Let us make no mistake: Satan is right now shaking the Church to her very foundations over this divorce issue….
Diabolical is not too strong a word for Kasper’s proposal. Yet our friends in the diving bell will pretend that the Pope did not solicit and then praise it. Meanwhile, the world exults over the potential for an overthrow of the Church’s uncompromising defense of Holy Matrimony. Will Kasper’s proposal become a reality? We must pray that the Holy Ghost prevents such a disaster. Nevertheless, Catholics deceive themselves, and each other, if they pretend it is not the Pope himself who—whatever his subjective intention—has stoked the fires of dissent and rebellion by commissioning and then lauding Kasper’s “profound and beautiful presentation.”
Pope Francis has publicly insulted faithful traditional Catholics so many times that one wag at CNN has compiled what he calls “The Pope Francis Little Book of Insults.” The insults keep coming.
On February 14, during an audience with Bishops of the Czech Republic, the Pope was informed of the growing numbers of young people who are attracted to the traditional Latin Mass. Instead of expressing approval of this development as a sign of true renewal in the Church, Francis dismissed the development, stating that “he cannot understand the younger generation wishing to return to it [the Latin Mass].” With amazing condescension he added: “When I search more thoroughly, I find that it is rather a kind of fashion. And if it is a fashion, therefore it is a matter that does not need that much attention. It is just necessary to show some patience and kindness to people who are addicted to a certain fashion. But I consider greatly important to go deep into things, because if we do not go deep, no liturgical form, this or that one, can save us.”
It must be said that Francis appears to be guilty of the very fault of which he publicly accuses others: liturgical superficiality, and this to an astonishing degree. In all candor, it is Francis who has not “gone deep” at all but rather rendered the shallowest of judgments on a matter that could not be more profound. How is it possible for a Roman Pontiff to dismiss as “a kind of fashion” the Church’s received and approved rite of divine worship down through the centuries, going back at least to the time of Pope Damasus (r. 366-384), if not to the Apostles themselves, a work of the Holy Ghost that is nothing less than the liturgical foundation of Christian civilization?

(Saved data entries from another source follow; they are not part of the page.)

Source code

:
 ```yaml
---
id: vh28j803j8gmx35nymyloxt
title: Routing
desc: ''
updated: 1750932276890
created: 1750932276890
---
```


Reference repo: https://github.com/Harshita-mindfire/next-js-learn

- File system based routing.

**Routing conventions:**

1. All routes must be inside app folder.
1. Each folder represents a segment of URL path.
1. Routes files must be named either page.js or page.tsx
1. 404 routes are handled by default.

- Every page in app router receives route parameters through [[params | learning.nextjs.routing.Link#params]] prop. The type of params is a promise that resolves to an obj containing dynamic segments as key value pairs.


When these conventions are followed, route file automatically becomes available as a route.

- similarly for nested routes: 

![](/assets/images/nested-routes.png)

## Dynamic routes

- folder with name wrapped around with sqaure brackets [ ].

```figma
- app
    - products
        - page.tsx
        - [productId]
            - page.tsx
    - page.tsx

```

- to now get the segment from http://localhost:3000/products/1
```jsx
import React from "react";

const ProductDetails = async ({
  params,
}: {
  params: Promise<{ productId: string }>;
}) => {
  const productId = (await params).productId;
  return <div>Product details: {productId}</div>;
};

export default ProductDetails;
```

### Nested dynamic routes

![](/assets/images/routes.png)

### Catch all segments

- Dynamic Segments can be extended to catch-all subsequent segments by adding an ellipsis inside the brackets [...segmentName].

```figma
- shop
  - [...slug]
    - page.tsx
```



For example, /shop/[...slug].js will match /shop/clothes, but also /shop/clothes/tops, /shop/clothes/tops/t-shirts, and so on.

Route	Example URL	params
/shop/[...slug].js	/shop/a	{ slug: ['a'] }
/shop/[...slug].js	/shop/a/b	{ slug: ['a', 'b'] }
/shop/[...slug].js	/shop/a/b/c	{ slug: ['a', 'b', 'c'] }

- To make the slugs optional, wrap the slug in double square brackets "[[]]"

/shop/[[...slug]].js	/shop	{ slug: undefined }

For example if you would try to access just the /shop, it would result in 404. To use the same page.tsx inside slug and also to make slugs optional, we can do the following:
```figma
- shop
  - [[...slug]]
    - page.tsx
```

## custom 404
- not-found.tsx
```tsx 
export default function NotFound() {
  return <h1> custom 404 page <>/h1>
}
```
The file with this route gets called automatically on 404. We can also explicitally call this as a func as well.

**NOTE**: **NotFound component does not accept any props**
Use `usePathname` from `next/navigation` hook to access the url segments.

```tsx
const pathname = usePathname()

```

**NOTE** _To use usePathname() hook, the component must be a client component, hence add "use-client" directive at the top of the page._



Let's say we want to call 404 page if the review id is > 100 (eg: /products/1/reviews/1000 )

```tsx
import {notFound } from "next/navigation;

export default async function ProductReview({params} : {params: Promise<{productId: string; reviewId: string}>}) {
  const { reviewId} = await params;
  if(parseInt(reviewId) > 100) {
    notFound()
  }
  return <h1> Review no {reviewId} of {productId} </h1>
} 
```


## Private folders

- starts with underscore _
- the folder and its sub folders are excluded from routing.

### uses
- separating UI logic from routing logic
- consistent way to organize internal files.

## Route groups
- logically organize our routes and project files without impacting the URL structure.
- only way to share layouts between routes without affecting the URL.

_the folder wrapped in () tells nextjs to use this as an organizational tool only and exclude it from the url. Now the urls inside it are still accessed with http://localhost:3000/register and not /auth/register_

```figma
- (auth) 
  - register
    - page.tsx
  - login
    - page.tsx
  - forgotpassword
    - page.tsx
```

If anything is “a kind of fashion” it is the new rite of Mass concocted by committee a mere 45 years ago, which almost immediately collapsed in a welter of previously unthinkable abuses and profanations, including the “Pinocchio Mass” and the “Tango Mass” over which Francis himself presided as Cardinal Bergoglio. How can Francis defend and even participate in what his own predecessor admitted is the “collapse of the liturgy” (Ratzinger, Milestones, p. 148) while disparaging the Mass that nurtured the faith and heroic virtue of legions of saints and inspired the world’s most sublime works of art and architecture and music, including Gregorian and polyphonic chant?
Contrast Francis’s shallow view of the liturgy with the deep understanding so evident in the thinking of Pope Benedict, which motivated his determination to “liberate” the traditional Mass from its false imprisonment after the Council. As Benedict so famously observed in his letter to the world’s Bishops accompanying Summorum Pontificum: “What earlier generations held as sacred, remains sacred and great for us too, and it cannot be all of a sudden entirely forbidden or even considered harmful. It behooves all of us to preserve the riches which have developed in the Church’s faith and prayer, and to give them their proper place.” Pope Benedict knew well what was at stake in freeing liturgical tradition from its captivity by the liturgical fashion police who have thoroughly banalized Catholic worship since the Council: “But when the community of faith, the world-wide unity of the Church and her history, and the mystery of the living Christ are no longer visible in the liturgy, where else, then, is the Church to become visible in her spiritual essence?” (Milestones, 149). Where else indeed?
Francis’s remark that preserving the Church’s precious liturgical patrimony is merely a matter of showing “patience and kindness to people who are addicted to a certain fashion” evinces a disturbing incomprehension of the vital function of the sacred liturgy in the Mystical Body. Even the young people whose attraction to the traditional liturgy Francis professes he cannot understand are able to see the reality of the ruinous liturgical impoverishment that has been visited upon the Church, the massive theft from the Church’s treasury of spiritual goods. As Pope Benedict observed in his historic letter to the Bishops, it is precisely young people who recognize what we have lost and are now leading the movement for its recovery:
Immediately after the Second Vatican Council it was presumed that requests for the use of the 1962 Missal would be limited to the older generation which had grown up with it, but in the meantime it has clearly been demonstrated that young persons too have discovered this liturgical form, felt its attraction and found in it a form of encounter with the Mystery of the Most Holy Eucharist, particularly suited to them.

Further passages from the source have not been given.